What you have to do: In the records below, find the line with "the rariti & the rariti & 1.00 \\" and the line with "the ratmean & the ratmean & 1.00 \\". Print both exactly, along with every line between them, and no other line.
%%
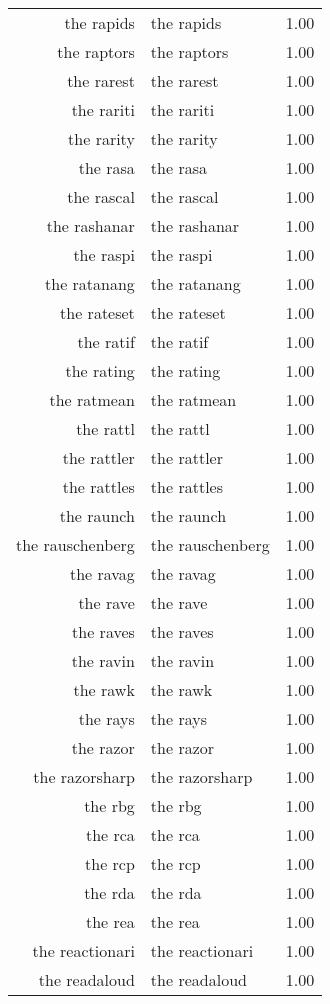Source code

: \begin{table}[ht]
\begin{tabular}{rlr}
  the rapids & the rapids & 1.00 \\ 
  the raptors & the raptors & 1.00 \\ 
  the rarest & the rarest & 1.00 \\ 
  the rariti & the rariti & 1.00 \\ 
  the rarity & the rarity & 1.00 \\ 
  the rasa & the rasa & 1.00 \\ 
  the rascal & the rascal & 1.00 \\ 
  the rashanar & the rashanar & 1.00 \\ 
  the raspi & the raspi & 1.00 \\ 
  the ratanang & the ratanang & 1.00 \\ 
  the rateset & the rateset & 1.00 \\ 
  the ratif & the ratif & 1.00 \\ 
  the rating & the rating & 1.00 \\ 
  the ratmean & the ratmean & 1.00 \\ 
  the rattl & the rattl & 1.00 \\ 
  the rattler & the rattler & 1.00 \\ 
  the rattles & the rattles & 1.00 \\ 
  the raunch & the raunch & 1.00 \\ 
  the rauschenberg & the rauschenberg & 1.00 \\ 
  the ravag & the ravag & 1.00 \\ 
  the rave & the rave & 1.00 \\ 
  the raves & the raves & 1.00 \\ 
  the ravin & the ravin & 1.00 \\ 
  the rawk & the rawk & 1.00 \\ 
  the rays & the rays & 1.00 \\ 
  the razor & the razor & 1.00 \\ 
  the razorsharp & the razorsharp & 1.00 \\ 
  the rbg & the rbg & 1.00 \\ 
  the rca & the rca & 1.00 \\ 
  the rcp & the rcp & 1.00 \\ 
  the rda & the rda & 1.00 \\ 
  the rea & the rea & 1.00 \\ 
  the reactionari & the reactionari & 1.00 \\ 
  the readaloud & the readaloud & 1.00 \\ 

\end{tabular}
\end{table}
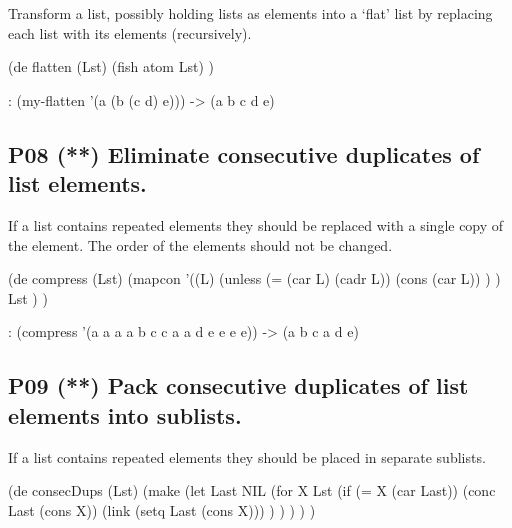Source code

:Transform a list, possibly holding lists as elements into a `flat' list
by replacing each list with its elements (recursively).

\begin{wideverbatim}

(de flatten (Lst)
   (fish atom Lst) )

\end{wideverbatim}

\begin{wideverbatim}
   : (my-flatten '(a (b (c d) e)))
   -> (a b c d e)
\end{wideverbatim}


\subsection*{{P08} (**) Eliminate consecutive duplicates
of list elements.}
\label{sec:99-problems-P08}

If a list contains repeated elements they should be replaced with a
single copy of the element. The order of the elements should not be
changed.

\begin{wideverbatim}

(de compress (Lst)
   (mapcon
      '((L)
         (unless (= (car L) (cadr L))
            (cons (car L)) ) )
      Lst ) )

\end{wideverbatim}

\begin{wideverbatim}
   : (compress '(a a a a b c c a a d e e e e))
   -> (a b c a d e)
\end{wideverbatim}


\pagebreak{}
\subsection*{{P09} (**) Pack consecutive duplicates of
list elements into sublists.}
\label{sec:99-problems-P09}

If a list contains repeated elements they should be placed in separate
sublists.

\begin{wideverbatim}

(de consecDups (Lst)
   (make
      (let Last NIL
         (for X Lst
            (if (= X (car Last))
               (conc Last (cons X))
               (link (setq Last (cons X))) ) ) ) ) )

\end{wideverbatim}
%%
Output of the exercise:
  the rariti & the rariti & 1.00 \\ 
  the rarity & the rarity & 1.00 \\ 
  the rasa & the rasa & 1.00 \\ 
  the rascal & the rascal & 1.00 \\ 
  the rashanar & the rashanar & 1.00 \\ 
  the raspi & the raspi & 1.00 \\ 
  the ratanang & the ratanang & 1.00 \\ 
  the rateset & the rateset & 1.00 \\ 
  the ratif & the ratif & 1.00 \\ 
  the rating & the rating & 1.00 \\ 
  the ratmean & the ratmean & 1.00 \\ 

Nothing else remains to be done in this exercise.